- **Dataset entries**:

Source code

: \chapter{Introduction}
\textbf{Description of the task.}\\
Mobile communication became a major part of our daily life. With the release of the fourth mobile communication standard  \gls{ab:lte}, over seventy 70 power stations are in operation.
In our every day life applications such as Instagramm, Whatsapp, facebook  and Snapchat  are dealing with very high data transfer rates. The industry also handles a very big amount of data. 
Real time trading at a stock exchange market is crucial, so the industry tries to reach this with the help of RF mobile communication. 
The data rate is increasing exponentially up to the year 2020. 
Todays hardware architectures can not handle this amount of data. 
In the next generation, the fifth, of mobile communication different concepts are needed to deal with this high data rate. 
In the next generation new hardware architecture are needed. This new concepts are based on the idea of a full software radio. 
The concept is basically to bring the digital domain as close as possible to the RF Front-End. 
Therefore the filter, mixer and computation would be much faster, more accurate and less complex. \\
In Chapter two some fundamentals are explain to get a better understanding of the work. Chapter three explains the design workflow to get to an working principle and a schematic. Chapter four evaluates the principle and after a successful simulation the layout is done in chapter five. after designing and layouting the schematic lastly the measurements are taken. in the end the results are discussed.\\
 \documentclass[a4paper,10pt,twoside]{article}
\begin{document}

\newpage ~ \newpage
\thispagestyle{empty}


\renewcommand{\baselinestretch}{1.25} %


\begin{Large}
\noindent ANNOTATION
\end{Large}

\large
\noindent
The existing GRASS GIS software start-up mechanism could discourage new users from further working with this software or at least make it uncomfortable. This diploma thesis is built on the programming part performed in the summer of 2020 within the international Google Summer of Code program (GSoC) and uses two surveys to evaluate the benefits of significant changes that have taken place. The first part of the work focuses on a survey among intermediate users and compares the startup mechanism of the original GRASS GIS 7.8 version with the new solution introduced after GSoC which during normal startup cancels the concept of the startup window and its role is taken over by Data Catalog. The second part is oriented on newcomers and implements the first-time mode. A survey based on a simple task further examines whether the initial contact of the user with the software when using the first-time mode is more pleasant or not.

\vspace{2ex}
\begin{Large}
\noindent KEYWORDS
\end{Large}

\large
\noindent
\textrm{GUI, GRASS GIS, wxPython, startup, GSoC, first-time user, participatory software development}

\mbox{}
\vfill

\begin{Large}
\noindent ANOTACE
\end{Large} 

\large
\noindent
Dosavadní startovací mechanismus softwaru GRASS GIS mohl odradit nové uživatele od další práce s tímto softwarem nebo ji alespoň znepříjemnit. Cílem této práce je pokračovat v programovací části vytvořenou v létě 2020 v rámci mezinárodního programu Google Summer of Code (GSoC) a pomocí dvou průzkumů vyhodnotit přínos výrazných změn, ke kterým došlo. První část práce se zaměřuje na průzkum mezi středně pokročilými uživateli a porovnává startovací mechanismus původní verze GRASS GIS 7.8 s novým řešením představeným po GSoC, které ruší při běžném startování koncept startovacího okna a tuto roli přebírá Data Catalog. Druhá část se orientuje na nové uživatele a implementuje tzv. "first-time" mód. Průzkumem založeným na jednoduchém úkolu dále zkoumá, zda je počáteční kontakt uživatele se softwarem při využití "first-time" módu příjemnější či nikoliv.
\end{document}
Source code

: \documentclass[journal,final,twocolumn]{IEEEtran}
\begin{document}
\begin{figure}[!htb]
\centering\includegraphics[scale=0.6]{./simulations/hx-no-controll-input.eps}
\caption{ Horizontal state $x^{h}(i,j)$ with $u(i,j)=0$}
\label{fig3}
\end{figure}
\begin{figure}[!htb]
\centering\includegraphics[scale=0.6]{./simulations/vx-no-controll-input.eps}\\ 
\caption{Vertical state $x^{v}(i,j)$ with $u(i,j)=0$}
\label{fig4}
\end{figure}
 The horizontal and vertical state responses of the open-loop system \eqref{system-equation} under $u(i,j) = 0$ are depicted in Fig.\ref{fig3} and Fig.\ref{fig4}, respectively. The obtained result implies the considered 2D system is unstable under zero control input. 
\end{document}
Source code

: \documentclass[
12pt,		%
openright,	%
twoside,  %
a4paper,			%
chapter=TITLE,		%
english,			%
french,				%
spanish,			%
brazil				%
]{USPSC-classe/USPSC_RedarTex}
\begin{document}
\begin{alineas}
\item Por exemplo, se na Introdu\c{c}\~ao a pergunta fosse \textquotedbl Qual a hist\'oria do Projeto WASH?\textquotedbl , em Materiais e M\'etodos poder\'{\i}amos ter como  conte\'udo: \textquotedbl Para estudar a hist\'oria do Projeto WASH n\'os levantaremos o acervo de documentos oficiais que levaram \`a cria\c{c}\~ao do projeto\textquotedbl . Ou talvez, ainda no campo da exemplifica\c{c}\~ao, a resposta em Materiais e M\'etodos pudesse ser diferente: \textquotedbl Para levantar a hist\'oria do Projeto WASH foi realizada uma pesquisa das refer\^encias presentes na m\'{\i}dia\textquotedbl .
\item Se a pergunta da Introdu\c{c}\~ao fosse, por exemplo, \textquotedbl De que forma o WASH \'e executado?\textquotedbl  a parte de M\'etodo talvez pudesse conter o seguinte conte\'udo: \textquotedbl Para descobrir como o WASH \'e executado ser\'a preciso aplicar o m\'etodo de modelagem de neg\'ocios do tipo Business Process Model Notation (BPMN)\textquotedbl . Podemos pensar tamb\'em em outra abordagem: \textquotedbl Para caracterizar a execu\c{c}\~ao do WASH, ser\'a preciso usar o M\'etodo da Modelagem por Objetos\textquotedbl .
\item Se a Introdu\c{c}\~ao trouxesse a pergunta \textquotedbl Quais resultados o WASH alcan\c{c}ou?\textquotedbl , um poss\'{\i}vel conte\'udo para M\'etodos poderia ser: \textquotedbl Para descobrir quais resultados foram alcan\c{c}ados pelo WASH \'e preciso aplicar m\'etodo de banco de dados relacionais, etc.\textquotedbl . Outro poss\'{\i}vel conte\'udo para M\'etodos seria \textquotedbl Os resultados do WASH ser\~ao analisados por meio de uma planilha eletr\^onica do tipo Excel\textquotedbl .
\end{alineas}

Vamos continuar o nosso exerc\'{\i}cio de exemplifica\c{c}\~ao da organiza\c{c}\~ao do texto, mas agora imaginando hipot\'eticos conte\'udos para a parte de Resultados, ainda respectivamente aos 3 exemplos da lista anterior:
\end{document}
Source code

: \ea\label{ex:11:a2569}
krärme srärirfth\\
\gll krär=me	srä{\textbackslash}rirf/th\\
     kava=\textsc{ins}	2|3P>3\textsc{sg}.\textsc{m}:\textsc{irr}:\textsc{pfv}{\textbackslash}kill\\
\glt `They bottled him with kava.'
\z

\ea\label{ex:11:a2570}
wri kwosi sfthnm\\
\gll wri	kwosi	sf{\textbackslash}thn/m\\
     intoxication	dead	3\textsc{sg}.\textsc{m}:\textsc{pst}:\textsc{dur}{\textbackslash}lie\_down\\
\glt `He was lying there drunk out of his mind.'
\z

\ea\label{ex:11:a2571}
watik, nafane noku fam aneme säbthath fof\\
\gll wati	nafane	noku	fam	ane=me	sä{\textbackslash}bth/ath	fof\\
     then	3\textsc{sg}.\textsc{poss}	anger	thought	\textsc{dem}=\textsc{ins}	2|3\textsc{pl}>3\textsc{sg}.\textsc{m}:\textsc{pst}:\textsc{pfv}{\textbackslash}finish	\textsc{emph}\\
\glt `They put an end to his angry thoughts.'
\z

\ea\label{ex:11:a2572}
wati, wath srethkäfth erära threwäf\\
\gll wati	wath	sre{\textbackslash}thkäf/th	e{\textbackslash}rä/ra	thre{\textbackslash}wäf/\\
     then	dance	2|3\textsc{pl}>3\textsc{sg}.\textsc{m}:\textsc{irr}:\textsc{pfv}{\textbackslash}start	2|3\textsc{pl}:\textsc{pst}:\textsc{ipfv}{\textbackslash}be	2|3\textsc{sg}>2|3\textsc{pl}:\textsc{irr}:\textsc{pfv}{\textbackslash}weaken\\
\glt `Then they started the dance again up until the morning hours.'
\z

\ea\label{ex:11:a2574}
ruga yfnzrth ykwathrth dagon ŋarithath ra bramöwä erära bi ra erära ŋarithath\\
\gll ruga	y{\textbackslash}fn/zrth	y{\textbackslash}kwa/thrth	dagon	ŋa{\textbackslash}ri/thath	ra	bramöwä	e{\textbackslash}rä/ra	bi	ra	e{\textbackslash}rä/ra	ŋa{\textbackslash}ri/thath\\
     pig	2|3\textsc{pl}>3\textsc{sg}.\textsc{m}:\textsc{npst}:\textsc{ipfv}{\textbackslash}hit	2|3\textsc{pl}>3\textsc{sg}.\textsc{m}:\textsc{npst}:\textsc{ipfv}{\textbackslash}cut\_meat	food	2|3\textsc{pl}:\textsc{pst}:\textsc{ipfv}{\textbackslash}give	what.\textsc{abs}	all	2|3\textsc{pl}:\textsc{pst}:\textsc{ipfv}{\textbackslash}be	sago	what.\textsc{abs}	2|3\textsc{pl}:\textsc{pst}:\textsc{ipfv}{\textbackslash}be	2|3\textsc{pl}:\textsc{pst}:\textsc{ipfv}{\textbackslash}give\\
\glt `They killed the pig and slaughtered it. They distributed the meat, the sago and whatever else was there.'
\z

- **What to do**: Copy all lines above containing the string "high".

- **Response for this exercise**:
In our every day life applications such as Instagramm, Whatsapp, facebook  and Snapchat  are dealing with very high data transfer rates. The industry also handles a very big amount of data. 
In the next generation, the fifth, of mobile communication different concepts are needed to deal with this high data rate. 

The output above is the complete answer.